249 Stem Cell Mobilization Using the Combination of GCSF (G) and Plerixafor (P) for Lymphoma Patients (pts) Can Overcome the Poor Prognostic Factors That Impact Mobilization Per GITMO Criteria

Track: Contributed Abstracts
Wednesday, February 13, 2013, 6:45 PM-7:45 PM
Hall 1 (Salt Palace Convention Center)
Sunita Nathan, MD , Section of Bone Marrow Transplantation and Cell Therapy, Rush University Medical Center, Chicago, IL
John Maciejewski, MD, PhD , Section of Bone Marrow Transplantation and Cell Therapy, Rush University Medical Center, Chicago, IL
Elizabeth Rich, MD, PhD , Section of Bone Marrow Transplantation and Cell Therapy, Rush University Medical Center, Chicago, IL
Reem Karmali, MD , Section of Hematology, Rush University Medical Center, Chicago, IL
Parameswaran Venugopal, MD , Rush University Medical Center, Chicago, IL
Stephanie A. Gregory, MD , Rush University Medical Center, Chicago, IL
Henry C Fung, MD , Rush University Medical Center, Chicago, IL
Background:

Gruppo Italian Trapianto di Midollo Osseo (GITMO) recently proposed a definition for proven “poor mobilizer” (PM) and criteria for predicted PM (pPM) based on G ± chemotherapy based mobilization strategy. Data from use of combination of G + P for mobilization (Mob) was not utilized in this proposal.

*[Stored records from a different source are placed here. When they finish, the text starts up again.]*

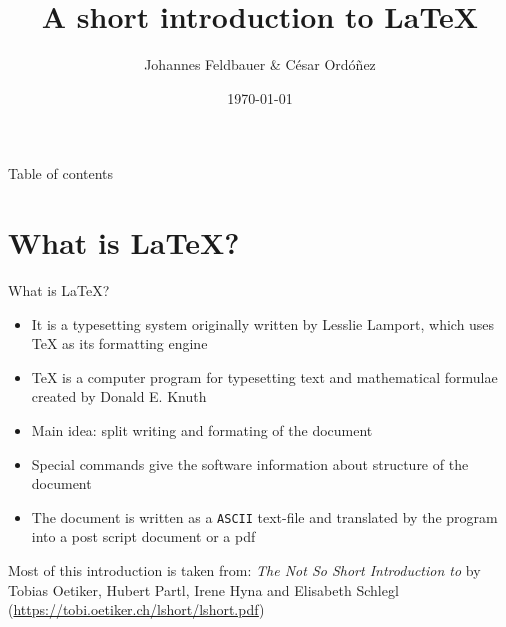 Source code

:\documentclass[presentation, aspectratio=1610]{beamer}
\title[Introduction to \LaTeX]{A short introduction to \LaTeX}
\author[J.Feldbauer, C. Ordóñez]{Johannes Feldbauer \& César Ordóñez}
\date{\today}
\begin{document}
\maketitle

\begin{frame}{Table of contents}
  \begin{minipage}[c][.75\textheight]{0.6\textwidth}
    \tableofcontents
  \end{minipage}
  \begin{minipage}{0.25\textwidth}
  \end{minipage}
\end{frame}

\section{What is \LaTeX ?}
\begin{frame}{What is \LaTeX ?}
  \begin{itemize}[<+->]
    \item It is a typesetting system originally written by Lesslie Lamport, which uses \TeX{}  as its formatting engine
    \item \TeX{} is a computer program for typesetting text and mathematical formulae created by Donald E. Knuth
    \item Main idea: split writing and formating of the document
    \item Special commands give the software information about structure of the document
    \item The document is written as a \texttt{ASCII} text-file and translated by the program into a post script document or a pdf
  \end{itemize}
  \vfill
  \begin{block}{}
    {\footnotesize Most of this introduction is taken from: \textit{The Not So Short Introduction to \LaTeXe} by
    Tobias Oetiker, Hubert Partl, Irene Hyna and Elisabeth Schlegl (\url{https://tobi.oetiker.ch/lshort/lshort.pdf})}
  \end{block}
\end{frame}
\end{document}
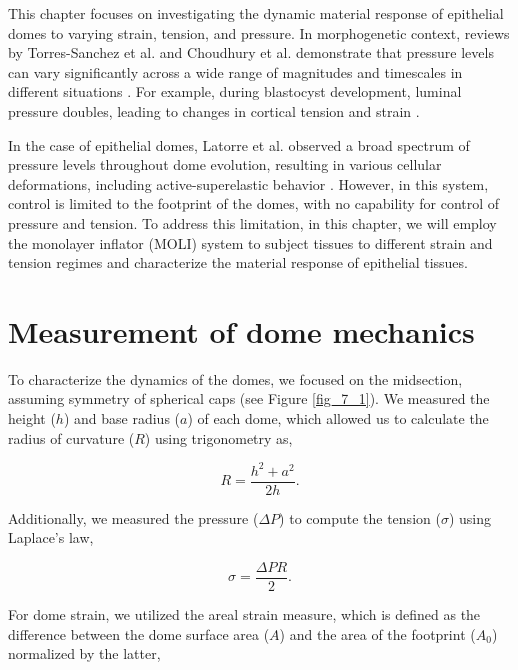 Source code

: This chapter focuses on investigating the dynamic material response of epithelial domes to varying strain, tension, and pressure. In morphogenetic context, reviews by Torres-Sanchez et al. and Choudhury et al. demonstrate that pressure levels can vary significantly across a wide range of magnitudes and timescales in different situations \cite{torres-sanchez2021, choudhury2022a}. For example, during blastocyst development, luminal pressure doubles, leading to changes in cortical tension and strain \cite{chan2019}.

In the case of epithelial domes, Latorre et al. observed a broad spectrum of pressure levels throughout dome evolution, resulting in various cellular deformations, including active-superelastic behavior  \cite{latorre2018}. However, in this system, control is limited to the footprint of the domes, with no capability for control of pressure and tension. To address this limitation, in this chapter, we will employ the monolayer inflator (MOLI) system to subject tissues to different strain and tension regimes and characterize the material response of epithelial tissues.

\hypertarget{measurement-of-dome-mechanics}{%
	\section{Measurement of dome mechanics}\label{measurement-of-dome-mechanics}}

To characterize the dynamics of the domes, we focused on the midsection, assuming symmetry of spherical caps (see Figure \ref{fig_7_1}). We measured the height ($h$) and base radius ($a$) of each dome, which allowed us to calculate the radius of curvature ($R$) using trigonometry as,

\begin{equation}
	\label{eqn:radiuscurve}
	R = \frac{h^2 + a^2}{2h}.
\end{equation}

\vspace{2em}

Additionally, we measured the pressure ($\Delta P$) to compute the tension ($\sigma$) using Laplace's law,

\begin{equation}
	\label{eqn:laplace}
	\sigma = \frac{\Delta PR }{2} .
\end{equation}

For dome strain, we utilized the areal strain measure, which is defined as the difference between the dome surface area ($A$) and the area of the footprint ($A_{0}$) normalized by the latter,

We evaluate these criteria in our pts with lymphoma to identify specific prognostic factors.

Patients and Methods:

Data from 122 consecutive lymphoma pts, undergoing Stem Cell Mobilization (SCM) using G 10 µg/kg SC given at 6.00am on D 1-4 + P 0.24 mg/kg SC given once daily in an out-patient setting starting D 4, at our institution from 2009-2012, were collected. PM and pPM pts were identified based on the GITMO criteria. PM were defined as pts who collected < 2.0 x 10^6 CD34+ cells/kg in ≤ 3 apheresis. pPM pts were identified based on proposed criteria of 1 major or at least 2 minor criteria. Demographics, comorbidities, disease status and prior therapies were identified and collected.

Results:

122 pts with lymphoma (average age 52.45 yrs, range: 19-79 yrs) were identified and analyzed as a retrospective cohort.  70 (57%) pts were male and 52 (43%) pts female. 43 (35.2%) pts had ≥2 comorbidities. 88 (72%) pts had B-NHL, 11 (9%) T-NHL and 23 (19%) HD. Based on the GITMO definitions we identified 19 (15.6%) pts [avg age 57.84 yrs; range: 40-72 yrs] were proven PM and 51 (41.8%) pts [avg age 55.9 yrs; range: 27-79 yrs] predicted PM. 3 PM (15.8%) pts and 10 pPM (19.6%) pts had prior full courses of therapies that could adversely affect SCM. 3 PM pts and 19 pPM pts were > 65 yrs. 10 pPM (19.6%) pts had one major and 41 pPM (80.4%) pts had atleast 2 minor criteria favoring poor mobilization. In pPM pts the median total CD34+ cell yield was 4.46 x106 cells/kg in a median of 2 days (range: 1-4 days). 17 pPM (33.3%) pts achieved the minimumCD34+ cell yield of ≥ 2 x106 cells/kg within 1 pheresis day. Advanced disease, refractory disease, extensive BM involvement or cellularity <30% and age > 65 did impact the SCM or predict poor mobilization in either group. No specific predictors were identified in PM pts.

Conclusion:

We conclude that the use of Gruppo Italian Trapianto di Midollo Osseo (GITMO) criteria for prior identification of proven or predicted poor mobilizers although does help to identify potential poor mobilizers in patients with lymphoma, it does not predict the stem cell collection. However it does support the theory that this group of patients would benefit from use of alternative mobilization agents as Plerixafor.